RECORD EXCERPTS:
BEGIN
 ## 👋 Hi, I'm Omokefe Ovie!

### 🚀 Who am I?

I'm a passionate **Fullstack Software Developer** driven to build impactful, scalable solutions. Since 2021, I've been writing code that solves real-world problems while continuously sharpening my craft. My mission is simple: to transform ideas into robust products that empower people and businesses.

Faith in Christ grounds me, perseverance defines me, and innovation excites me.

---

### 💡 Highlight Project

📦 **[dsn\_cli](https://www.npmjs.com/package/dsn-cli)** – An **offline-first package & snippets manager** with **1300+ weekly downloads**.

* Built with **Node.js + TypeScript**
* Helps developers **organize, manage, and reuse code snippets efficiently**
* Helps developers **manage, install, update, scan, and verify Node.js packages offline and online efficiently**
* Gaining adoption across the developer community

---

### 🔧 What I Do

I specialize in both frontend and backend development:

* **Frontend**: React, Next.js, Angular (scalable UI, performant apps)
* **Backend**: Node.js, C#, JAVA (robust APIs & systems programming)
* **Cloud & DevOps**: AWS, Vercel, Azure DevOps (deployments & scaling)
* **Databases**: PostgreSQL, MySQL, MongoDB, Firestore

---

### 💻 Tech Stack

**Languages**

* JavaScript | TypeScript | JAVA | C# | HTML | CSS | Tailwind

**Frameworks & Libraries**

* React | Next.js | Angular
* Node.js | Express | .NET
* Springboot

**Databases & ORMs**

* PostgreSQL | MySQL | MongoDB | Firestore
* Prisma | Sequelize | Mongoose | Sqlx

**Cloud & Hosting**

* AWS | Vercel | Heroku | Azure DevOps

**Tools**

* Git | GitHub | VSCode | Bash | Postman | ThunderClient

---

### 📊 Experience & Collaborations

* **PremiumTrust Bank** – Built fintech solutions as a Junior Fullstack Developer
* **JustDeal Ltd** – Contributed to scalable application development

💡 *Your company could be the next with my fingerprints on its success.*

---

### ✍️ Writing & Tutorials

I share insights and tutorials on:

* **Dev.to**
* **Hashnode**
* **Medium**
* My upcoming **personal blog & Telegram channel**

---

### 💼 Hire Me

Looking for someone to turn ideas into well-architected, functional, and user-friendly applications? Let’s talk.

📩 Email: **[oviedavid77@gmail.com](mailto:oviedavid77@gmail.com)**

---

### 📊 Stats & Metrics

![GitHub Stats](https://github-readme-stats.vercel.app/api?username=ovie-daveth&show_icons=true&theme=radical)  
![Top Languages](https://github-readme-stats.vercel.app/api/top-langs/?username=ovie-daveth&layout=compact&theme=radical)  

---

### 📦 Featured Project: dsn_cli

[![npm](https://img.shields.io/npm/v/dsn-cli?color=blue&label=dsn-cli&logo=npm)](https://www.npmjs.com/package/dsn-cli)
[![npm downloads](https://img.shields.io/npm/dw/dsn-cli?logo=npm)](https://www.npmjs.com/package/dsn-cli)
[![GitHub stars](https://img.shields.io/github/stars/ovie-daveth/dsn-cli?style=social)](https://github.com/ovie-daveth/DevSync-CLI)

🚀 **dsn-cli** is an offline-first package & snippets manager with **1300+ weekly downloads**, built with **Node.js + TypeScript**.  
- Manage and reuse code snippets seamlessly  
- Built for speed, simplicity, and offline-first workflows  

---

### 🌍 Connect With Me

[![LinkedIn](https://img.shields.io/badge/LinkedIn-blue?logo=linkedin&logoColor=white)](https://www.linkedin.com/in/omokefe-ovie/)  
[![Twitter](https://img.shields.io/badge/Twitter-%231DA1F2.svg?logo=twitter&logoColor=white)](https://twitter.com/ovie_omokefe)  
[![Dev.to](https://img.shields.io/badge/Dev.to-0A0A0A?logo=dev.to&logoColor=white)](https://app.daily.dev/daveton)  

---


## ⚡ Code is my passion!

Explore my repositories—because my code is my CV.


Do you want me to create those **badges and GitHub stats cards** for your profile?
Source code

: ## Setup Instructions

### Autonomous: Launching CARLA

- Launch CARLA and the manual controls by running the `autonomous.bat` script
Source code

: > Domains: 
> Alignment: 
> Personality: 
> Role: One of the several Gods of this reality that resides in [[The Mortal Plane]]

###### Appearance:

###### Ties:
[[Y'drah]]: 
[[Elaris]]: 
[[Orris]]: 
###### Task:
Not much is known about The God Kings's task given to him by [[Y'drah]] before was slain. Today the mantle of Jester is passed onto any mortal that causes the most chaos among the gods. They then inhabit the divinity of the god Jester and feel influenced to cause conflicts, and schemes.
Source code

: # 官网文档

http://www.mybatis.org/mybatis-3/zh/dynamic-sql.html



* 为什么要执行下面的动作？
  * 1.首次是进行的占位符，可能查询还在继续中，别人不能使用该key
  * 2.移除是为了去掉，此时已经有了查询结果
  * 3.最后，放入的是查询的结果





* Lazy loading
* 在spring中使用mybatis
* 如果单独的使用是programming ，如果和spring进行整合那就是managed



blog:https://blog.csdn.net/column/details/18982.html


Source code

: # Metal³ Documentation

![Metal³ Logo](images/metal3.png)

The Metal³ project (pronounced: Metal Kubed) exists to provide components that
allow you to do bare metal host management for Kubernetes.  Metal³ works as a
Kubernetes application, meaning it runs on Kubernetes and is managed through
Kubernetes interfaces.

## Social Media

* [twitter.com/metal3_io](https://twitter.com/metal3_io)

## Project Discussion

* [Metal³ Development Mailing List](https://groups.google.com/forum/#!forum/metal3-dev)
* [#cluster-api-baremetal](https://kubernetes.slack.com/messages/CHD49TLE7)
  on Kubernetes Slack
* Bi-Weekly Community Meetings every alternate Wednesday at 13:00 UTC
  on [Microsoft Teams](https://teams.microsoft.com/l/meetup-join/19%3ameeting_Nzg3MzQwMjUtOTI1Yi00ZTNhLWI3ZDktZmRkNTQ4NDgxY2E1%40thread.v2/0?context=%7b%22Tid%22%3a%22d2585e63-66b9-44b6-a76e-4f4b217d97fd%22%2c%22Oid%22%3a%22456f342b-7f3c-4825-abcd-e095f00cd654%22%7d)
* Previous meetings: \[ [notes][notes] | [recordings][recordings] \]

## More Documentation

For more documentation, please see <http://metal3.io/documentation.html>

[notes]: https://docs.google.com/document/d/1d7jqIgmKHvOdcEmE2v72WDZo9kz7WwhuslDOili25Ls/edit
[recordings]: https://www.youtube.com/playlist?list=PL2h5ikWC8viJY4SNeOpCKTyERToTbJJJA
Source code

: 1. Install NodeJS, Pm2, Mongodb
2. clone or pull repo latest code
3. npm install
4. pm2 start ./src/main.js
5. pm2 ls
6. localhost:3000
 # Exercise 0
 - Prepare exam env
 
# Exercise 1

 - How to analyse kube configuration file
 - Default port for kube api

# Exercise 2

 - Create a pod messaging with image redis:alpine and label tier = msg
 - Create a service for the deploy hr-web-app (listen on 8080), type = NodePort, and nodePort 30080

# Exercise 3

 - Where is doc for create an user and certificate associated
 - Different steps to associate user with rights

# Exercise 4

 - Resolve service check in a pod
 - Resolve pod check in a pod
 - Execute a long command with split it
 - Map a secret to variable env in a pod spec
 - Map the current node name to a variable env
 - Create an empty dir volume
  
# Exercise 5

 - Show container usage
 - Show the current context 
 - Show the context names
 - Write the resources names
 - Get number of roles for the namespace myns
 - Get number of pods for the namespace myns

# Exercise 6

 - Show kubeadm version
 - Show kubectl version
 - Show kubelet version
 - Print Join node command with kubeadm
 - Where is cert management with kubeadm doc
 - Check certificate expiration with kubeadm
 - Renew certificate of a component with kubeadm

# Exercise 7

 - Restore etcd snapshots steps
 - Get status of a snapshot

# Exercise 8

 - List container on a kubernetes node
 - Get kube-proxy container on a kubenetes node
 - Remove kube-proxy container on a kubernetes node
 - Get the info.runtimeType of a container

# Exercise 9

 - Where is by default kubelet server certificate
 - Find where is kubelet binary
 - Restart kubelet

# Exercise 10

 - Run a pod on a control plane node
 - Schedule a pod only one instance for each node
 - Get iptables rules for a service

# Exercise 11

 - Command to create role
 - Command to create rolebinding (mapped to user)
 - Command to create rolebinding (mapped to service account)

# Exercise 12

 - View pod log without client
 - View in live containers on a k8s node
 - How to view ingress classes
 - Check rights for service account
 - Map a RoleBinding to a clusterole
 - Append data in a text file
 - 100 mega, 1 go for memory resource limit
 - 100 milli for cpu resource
END
EXERCISE AIM:
Beginning at the first line of the records, give again each line exactly as written, ending with the line that contains "CSS | Tailwind".

ANSWER TO THIS EXERCISE:
 ## 👋 Hi, I'm Omokefe Ovie!

### 🚀 Who am I?

I'm a passionate **Fullstack Software Developer** driven to build impactful, scalable solutions. Since 2021, I've been writing code that solves real-world problems while continuously sharpening my craft. My mission is simple: to transform ideas into robust products that empower people and businesses.

Faith in Christ grounds me, perseverance defines me, and innovation excites me.

---

### 💡 Highlight Project

📦 **[dsn\_cli](https://www.npmjs.com/package/dsn-cli)** – An **offline-first package & snippets manager** with **1300+ weekly downloads**.

* Built with **Node.js + TypeScript**
* Helps developers **organize, manage, and reuse code snippets efficiently**
* Helps developers **manage, install, update, scan, and verify Node.js packages offline and online efficiently**
* Gaining adoption across the developer community

---

### 🔧 What I Do

I specialize in both frontend and backend development:

* **Frontend**: React, Next.js, Angular (scalable UI, performant apps)
* **Backend**: Node.js, C#, JAVA (robust APIs & systems programming)
* **Cloud & DevOps**: AWS, Vercel, Azure DevOps (deployments & scaling)
* **Databases**: PostgreSQL, MySQL, MongoDB, Firestore

---

### 💻 Tech Stack

**Languages**

* JavaScript | TypeScript | JAVA | C# | HTML | CSS | Tailwind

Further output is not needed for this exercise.